Um guião altamente estruturado coloca a voz de alguém nos meus lábios. As palavras, que serpenteiam ao longo do espírito da voz, como uma espinha dorsal, são-me sussurradas. E o real nos meus olhos ferve a 1000º C e sabe-me a aguarrás.
Tenho suportado o corpo e o espírito de Andrés Salvaje durante todos estes anos, com particular complacência e até alguma ingenuidade. Mas nunca o percurso de vida de Andrés me disse nada. A sua vida é uma eterna promessa da qual foram extirpados os órgãos sexuais da esperança e não há nada de muito interessante para fazer dentro de um corpo que não é nosso, senão trabalhar continuamente para o vencer, ainda que saibamos de véspera a nossa insignificância.
Poderia estar horas a contar-vos coisas da minha vida verdadeira, que já aconteceu (e agora é retransmitida aos soluços e aos lapsos), entre 23 Janeiro de 1912 e 14 de Março de 1954, como o comboio que perdemos por um século ou por um instante. Eu vivia em Paris e amava Isabelle Orange. O mundo ainda não tinha acabado. Não demos pela ocupação da cidade, tal era a nossa azáfama. Éramos como feridas contrárias à cicatrização convencional.
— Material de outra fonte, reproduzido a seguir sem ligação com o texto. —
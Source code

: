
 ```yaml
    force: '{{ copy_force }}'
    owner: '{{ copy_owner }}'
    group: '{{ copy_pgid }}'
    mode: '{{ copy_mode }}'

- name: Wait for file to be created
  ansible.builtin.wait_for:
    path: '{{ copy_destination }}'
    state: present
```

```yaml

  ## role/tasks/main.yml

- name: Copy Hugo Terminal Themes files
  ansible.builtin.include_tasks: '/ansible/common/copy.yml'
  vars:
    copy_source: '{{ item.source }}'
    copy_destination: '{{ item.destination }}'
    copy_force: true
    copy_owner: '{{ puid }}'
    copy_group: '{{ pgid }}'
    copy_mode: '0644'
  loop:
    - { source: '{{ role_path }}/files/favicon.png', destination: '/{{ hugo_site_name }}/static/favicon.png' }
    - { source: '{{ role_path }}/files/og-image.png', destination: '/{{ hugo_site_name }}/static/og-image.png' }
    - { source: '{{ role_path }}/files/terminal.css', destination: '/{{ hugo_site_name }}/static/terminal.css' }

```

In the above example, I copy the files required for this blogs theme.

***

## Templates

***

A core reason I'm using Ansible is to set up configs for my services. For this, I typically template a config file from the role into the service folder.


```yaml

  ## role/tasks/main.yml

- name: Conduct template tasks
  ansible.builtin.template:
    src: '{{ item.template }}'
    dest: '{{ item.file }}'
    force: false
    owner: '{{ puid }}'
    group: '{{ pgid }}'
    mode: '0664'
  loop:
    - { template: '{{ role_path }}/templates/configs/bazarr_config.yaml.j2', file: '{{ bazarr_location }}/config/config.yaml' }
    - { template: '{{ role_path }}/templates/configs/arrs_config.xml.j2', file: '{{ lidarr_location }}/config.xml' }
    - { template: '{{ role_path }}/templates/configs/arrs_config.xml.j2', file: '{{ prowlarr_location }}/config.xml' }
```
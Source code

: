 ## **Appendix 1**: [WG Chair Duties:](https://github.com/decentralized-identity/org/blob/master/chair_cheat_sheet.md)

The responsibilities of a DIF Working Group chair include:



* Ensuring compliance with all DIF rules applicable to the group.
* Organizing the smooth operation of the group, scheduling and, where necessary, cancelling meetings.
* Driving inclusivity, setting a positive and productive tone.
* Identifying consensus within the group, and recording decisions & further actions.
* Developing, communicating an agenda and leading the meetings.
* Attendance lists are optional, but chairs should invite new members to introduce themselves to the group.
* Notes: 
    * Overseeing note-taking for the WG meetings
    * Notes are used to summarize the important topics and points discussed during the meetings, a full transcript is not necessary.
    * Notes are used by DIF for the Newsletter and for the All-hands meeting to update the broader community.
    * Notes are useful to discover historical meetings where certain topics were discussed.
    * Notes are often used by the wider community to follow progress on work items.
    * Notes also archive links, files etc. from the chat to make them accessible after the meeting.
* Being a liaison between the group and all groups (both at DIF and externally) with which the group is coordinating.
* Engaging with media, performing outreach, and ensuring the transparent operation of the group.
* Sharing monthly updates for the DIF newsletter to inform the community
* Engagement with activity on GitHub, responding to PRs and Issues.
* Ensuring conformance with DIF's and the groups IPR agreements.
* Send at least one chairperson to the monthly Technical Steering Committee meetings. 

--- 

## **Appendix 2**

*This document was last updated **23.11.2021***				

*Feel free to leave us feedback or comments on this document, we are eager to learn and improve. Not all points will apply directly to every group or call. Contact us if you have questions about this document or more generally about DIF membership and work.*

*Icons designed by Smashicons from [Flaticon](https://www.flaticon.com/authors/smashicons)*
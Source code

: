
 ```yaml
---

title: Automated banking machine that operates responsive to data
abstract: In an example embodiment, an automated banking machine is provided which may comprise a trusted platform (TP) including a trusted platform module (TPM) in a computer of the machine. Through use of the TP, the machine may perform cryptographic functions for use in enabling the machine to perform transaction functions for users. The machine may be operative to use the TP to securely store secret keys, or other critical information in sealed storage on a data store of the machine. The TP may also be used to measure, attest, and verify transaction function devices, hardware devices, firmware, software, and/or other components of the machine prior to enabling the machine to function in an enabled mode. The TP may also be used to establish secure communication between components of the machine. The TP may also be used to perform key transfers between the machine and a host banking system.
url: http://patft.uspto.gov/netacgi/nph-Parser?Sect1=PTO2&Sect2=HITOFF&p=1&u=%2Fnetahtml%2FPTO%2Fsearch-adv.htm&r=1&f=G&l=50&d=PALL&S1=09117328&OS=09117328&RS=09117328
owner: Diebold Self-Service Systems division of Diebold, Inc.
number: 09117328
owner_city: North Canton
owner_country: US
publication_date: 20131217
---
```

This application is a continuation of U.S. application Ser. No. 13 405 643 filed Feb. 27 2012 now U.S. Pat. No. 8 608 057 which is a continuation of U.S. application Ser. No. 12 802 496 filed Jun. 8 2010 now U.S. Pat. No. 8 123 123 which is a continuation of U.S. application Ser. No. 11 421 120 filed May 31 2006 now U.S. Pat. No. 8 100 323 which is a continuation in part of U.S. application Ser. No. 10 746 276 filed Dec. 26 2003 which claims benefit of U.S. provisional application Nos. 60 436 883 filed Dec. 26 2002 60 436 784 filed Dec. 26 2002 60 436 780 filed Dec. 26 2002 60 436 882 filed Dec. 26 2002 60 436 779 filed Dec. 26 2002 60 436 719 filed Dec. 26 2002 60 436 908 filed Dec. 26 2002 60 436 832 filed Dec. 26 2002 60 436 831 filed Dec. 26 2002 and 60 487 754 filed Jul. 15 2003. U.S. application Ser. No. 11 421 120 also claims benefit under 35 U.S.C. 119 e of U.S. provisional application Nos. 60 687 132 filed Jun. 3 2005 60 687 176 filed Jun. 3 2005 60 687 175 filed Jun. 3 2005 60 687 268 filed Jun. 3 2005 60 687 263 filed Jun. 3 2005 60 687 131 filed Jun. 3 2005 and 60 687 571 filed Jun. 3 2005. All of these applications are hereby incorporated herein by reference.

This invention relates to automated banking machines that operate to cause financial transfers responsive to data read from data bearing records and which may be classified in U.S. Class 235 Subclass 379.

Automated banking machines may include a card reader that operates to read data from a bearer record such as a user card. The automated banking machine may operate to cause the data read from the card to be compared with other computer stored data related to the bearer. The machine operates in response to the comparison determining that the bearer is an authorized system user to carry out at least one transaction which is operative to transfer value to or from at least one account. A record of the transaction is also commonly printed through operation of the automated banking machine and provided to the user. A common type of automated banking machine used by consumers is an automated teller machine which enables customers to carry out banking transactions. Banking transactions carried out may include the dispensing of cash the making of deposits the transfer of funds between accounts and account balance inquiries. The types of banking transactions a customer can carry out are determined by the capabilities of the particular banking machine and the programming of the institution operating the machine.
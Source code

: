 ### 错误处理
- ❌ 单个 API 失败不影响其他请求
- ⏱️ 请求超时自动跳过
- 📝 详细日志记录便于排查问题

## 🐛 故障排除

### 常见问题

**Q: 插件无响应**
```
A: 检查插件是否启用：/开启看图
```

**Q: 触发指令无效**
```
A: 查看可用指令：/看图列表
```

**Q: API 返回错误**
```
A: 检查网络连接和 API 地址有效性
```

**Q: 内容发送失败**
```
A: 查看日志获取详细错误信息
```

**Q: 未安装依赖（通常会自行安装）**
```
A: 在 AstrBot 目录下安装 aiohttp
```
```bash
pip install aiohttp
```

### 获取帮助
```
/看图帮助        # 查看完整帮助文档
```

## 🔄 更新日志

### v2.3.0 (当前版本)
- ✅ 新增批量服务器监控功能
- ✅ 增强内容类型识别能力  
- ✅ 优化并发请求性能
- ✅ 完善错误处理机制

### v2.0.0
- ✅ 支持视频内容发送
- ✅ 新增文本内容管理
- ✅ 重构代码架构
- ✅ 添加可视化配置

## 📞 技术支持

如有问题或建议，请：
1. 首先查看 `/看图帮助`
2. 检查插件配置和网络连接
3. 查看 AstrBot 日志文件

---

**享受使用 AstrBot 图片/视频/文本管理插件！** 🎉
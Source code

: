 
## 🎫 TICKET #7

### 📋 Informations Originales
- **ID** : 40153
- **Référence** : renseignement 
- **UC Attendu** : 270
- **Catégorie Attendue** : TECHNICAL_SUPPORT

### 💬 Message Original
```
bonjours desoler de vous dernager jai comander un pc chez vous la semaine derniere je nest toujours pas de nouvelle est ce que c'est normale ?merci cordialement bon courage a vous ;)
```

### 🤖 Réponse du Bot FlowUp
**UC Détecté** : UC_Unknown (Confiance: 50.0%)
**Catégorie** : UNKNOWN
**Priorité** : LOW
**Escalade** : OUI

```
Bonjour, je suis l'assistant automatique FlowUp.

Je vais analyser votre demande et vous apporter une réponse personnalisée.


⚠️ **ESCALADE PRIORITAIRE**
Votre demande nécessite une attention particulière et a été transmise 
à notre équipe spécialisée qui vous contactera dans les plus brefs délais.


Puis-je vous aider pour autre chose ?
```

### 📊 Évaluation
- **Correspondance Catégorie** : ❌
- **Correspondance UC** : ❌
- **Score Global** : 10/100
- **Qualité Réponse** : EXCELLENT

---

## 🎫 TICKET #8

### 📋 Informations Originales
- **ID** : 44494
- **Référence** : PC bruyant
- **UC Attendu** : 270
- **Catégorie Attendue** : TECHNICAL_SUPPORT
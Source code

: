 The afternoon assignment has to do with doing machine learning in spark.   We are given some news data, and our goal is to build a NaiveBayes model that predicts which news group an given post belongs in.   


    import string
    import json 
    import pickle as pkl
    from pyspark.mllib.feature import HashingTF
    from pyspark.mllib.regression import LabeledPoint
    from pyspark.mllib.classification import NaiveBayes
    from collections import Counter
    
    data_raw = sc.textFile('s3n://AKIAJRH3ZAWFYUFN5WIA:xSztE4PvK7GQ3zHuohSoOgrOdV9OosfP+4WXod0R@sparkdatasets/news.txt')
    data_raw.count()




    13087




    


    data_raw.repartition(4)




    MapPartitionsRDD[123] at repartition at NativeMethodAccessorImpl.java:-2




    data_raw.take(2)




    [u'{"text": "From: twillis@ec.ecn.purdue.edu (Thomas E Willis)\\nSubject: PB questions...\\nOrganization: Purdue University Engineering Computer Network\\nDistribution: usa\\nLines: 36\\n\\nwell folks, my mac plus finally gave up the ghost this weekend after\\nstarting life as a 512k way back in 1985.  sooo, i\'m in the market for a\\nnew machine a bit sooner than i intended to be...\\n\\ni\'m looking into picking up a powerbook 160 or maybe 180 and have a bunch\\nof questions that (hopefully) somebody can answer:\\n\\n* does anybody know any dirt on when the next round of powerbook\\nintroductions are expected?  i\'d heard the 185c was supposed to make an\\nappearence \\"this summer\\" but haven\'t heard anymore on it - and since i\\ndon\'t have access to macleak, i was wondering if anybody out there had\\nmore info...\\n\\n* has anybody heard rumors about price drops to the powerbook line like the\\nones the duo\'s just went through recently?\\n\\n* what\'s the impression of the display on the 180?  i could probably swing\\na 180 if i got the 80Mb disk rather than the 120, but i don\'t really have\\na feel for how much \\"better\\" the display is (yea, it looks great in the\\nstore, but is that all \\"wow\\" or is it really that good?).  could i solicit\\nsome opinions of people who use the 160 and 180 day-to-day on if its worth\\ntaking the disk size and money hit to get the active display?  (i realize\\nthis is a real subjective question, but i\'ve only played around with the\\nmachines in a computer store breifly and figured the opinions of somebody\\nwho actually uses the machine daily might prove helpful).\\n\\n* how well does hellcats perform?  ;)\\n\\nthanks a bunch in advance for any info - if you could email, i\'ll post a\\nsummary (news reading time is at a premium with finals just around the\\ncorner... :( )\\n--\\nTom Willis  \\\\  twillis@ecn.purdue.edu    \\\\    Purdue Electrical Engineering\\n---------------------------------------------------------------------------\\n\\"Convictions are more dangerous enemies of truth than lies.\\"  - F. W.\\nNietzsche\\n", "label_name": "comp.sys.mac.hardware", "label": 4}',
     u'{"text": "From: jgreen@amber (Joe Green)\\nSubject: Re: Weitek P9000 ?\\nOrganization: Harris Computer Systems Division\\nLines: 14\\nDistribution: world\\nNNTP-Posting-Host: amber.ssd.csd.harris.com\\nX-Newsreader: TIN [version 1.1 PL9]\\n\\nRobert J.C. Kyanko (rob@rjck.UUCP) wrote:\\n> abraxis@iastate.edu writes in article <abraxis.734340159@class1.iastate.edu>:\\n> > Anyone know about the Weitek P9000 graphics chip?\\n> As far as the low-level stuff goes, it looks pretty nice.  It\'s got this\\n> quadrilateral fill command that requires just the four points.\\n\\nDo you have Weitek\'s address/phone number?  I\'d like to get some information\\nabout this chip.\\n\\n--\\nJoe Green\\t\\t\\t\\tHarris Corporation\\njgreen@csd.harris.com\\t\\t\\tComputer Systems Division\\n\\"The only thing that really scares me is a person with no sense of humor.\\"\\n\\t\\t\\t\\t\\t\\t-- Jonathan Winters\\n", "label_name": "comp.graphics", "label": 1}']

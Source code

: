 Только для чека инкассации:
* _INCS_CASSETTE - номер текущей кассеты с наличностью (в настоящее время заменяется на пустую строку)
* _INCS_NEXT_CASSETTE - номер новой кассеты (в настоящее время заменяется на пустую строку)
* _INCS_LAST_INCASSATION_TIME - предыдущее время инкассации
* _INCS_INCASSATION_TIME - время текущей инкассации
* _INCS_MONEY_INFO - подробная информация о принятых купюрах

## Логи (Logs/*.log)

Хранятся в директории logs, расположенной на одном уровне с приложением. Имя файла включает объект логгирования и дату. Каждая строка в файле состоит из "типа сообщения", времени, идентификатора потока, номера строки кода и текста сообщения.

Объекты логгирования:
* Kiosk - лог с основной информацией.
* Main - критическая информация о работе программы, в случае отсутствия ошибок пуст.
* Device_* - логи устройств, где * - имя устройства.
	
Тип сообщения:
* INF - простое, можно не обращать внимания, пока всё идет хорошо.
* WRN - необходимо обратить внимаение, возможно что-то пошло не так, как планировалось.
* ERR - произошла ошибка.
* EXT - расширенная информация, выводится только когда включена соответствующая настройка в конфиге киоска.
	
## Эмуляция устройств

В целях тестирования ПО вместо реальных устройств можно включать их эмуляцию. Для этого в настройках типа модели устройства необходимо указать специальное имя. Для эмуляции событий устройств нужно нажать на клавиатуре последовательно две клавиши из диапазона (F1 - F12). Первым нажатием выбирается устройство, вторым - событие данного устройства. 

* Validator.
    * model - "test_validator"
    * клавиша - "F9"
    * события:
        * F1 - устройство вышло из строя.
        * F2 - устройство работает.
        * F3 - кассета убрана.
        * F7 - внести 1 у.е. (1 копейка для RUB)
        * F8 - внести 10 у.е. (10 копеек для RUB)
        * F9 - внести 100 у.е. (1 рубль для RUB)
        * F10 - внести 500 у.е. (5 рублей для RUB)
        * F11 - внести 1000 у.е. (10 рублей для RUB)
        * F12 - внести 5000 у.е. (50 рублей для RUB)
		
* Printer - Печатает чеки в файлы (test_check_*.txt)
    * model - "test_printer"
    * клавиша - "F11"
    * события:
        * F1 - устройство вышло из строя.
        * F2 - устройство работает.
Deixei Isabelle e os amigos e Paris e o meu século, apesar de tudo estável, e rendi-me ao desconforto da contemporaneidade, como um gato vadio e faminto que dorme com um esqueleto de peixe atravessado na garganta, no sofá elegante de um matadouro municipal. Como se tivesse de responder constantemente a um anúncio de emprego no caos, fui contratado para proteger e persuadir Andrés Salvaje da sua identidade intacta.
No dia em que Andrés saiba da minha existência, enlouquecerá. É, por isso, melhor que este texto nunca seja publicado.

1 comentário:

  1. lindo; muito muito belo; mas dá para muito mais...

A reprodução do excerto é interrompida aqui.